Analysis of publicly available datasets to produce novel findings with clinical relevance

Abstract

Advances in high-throughput sequencing technologies have facilitated the generation of large-scale genomic and pharmacogenomic databases. Such databases represent an important source of multi-platform data and a critical resource for biomedical research. Moreover, the computational tools available to analyse such ‘big data’ have evolved substantially in recent years. Here, we have utilised various open-access data resources for our cancer and severe acute respiratory syndrome coronavirus 2 (SARS-CoV-2)/coronavirus disease 2019 (COVID-19)-related research. Specifically, in our cancer studies, we have correlated expression of genes differentially expressed in response to the phosphorylation status of phosphoprotein enriched in astrocytes 15 (PEA-15) in cisplatin-treated SKOV-3 ovarian cancer cell lines with survival of cisplatin-treated patients.
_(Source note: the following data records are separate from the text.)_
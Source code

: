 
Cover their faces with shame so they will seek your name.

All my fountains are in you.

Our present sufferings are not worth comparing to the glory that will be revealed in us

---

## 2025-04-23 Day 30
We have also investigated the role of deoxynucleoside triphosphate triphosphohydrolase SAMHD1 in influencing drug sensitivity and cancer patient survival using data from both cell line and clinical studies. In our SARS-CoV-2/COVID-19 studies, we have used structural data to predict the impact of differentially conserved amino acid positions (DCPs) between SARS-CoV and SARS-CoV-2 on the function of SARS-CoV-2 proteins. We have also used transcriptomic and proteomic datasets of SARS-CoV-2-infected cells and patients to identify links between pathways of COVID-19 clinicopathogenesis and deregulation of genes involved in those pathways. Our computational approach demonstrates how publicly accessible data can not only be used to complement in vitro investigations, but also to generate novel findings with clinical significance.